Load Testing with Locust

Load Testing with Locust:

How to Set up and Use Locust

You can use this deployment script to deploy the locust structure in Azure. If you already know how set up Locust and what the different metrics mean, feel free to skip this section!

Start a Test

Go to the Locust dashboard and follow the instructions. The Locust dashboard can be reached by going to the IP of the master node and port 8089 (Example: http://7xttd3hv5jaac-master.eastus.azurecontainer.io:8089).

Enter the desired numbers and start swarming.

How to pick values:
  • Total users to simulate: It’s recommended that you start with a number of simulated users that are greater than number of user classes * number of workers when running Locust distributed. In our current case, we have 1 user class and 3 worker nodes.
  • Hatch rate: If the hatch rate is lower than the number of worker nodes, the hatching would occur in “bursts” where all worker node would hatch a single user and then sleep for multiple seconds, hatch another user, sleep and repeat.
  • Host: The host attribute is a URL prefix (e.g., “http://google.com”) to the host that is to be loaded.

Note: If number of workers on the dashboard is more that the worker nodes available, redeploy the dashboard with the required number of worker nodes/instances.

View and Analyze Results

After swarming for a while, your dashboard will look something like this:

  • Requests: Total number of requests made so far
  • Fails: Number of requests that have failed
  • Median: Response speed for 50 percentile in ms
  • 90%ile: Response speed for 90 percentile in ms
  • Average: Average response speed in ms
  • Min: Minimum response speed in ms
  • Max: Maximum response speed in ms
  • Average size (bytes): Average response size in bytes
  • Current RPS: Current requests per second
  • Current Failures/s: Total number of failures per second

Your graphs will look something like this:

These graphs can be downloaded using the download icon next to them.

And/or you can download the data under the download data tab.

You can analyze the graphs based on response and volume metrics.

Response Metrics
  • Average response time measures the average amount of time that passes between a client’s initial request and the last byte of a server’s response, including the delivery of HTML, images, CSS, JavaScript, and any other resources.
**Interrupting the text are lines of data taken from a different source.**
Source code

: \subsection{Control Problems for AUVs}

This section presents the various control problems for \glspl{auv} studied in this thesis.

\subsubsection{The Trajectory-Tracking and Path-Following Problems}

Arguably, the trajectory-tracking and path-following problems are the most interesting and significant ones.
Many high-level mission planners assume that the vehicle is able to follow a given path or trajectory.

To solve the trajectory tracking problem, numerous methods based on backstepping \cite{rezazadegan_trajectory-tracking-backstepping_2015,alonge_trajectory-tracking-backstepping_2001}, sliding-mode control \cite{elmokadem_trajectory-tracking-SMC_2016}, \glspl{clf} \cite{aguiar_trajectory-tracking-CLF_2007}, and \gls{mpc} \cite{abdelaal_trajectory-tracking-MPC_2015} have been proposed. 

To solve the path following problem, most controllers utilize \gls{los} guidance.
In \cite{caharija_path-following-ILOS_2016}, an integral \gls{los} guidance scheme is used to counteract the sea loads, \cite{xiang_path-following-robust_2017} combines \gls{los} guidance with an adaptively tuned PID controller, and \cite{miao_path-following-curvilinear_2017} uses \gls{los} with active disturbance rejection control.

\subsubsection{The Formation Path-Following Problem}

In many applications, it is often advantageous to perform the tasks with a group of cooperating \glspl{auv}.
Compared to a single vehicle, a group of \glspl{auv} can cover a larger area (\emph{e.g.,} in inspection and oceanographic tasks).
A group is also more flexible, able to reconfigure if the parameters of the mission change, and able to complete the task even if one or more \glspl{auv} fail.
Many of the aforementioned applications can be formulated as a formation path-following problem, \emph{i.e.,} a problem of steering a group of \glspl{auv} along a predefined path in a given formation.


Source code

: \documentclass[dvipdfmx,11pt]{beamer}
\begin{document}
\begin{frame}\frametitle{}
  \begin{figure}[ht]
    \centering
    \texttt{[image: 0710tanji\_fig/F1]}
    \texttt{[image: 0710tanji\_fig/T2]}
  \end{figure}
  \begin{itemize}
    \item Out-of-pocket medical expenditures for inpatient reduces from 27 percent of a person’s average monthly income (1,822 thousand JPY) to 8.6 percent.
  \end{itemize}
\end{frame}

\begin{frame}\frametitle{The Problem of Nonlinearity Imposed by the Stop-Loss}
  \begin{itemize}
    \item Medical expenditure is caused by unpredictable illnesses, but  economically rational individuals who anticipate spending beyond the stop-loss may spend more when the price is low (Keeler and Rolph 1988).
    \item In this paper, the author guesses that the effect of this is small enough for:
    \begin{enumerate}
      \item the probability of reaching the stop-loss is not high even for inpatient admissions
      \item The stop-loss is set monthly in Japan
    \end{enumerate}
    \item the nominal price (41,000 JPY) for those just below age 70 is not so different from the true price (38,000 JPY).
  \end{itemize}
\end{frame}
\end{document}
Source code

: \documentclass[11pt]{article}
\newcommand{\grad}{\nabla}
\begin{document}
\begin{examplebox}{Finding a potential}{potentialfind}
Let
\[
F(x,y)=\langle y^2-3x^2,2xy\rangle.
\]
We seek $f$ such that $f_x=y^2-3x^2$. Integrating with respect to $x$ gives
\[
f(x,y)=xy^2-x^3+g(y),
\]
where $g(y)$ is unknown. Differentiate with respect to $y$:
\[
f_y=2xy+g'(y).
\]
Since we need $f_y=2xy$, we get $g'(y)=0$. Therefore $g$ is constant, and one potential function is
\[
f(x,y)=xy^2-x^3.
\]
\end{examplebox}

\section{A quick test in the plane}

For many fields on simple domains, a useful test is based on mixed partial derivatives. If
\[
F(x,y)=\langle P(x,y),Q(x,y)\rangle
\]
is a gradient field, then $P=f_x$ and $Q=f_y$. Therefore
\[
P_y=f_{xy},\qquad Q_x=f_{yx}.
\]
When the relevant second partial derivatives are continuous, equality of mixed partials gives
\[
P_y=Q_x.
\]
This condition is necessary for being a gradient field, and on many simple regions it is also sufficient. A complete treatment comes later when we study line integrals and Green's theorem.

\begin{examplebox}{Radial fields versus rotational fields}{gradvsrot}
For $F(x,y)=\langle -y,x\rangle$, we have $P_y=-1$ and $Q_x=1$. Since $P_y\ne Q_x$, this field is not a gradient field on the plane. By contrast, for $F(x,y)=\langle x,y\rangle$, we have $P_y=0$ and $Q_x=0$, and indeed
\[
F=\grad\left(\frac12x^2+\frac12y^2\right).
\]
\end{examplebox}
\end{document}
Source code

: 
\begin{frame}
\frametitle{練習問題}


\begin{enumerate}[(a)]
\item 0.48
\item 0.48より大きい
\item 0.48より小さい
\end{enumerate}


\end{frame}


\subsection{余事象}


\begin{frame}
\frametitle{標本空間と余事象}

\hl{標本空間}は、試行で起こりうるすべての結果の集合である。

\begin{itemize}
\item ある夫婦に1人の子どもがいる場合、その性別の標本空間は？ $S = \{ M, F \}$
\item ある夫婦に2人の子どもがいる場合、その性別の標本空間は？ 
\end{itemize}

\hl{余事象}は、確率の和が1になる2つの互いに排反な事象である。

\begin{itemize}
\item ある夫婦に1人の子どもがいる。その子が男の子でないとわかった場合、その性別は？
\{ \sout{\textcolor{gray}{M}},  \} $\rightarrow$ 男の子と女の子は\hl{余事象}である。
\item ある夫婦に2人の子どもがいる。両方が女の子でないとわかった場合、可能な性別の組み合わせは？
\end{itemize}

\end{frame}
It’s the most accurate standard measurement of the actual user experience.
  • Peak response time measures the roundtrip of a request/response cycle (RTT) but focuses on the longest cycle rather than taking an average. High peak response times help identify problematic anomalies.
  • Error rates measure the percentage of problematic requests compared to total requests. It’s not uncommon to have some errors with a high load, but obviously, error rates should be minimized to optimize the user experience.
Volume Metrics
  • Concurrent users measure how many virtual users are active at a given point in time. While similar to requests per second (see below), the difference is that each concurrent user can generate a high number of requests.
  • Requests per second measures the raw number of requests that are being sent to the server each second, including requests for HTML pages, CSS stylesheets, XML documents, JavaScript files, images, and other resources.
  • Throughput measures the amount of bandwidth, in kilobytes per second, consumed during the test. Low throughput could suggest the need to compress resources.

Deploy the App Service, CDN and Front Door

Next, I deployed my app service in conjunction with front door. I used a terraform script written by my colleague to do so. Next, I added a CDN to my app service using this tutorial. For the purpose of this test, I removed all access restrictions for the app service, so that I could avoid the forbidden access (403) issues. I did this by navigating to the networking tab in my app service resource, and then removing all the access restrictions. You can follow along though these screenshots:

Once this is done, you should have 3 endpoints: an App Service endpoint, a CDN endpoint and a Front Door endpoint.

Running the Locust Tests


  • The goal of load/performance testing was not to check the correctness of the code or data. Those would require integration or acceptance tests.
  • The responsiveness of the different elements of the page were not being tested in the load/performance test.
  • The loading time of each components on the map (graphs, content, logos) was not measured since the data points were not being rendered on the initial load.
  • The data was embedded as a static geojson in the web app.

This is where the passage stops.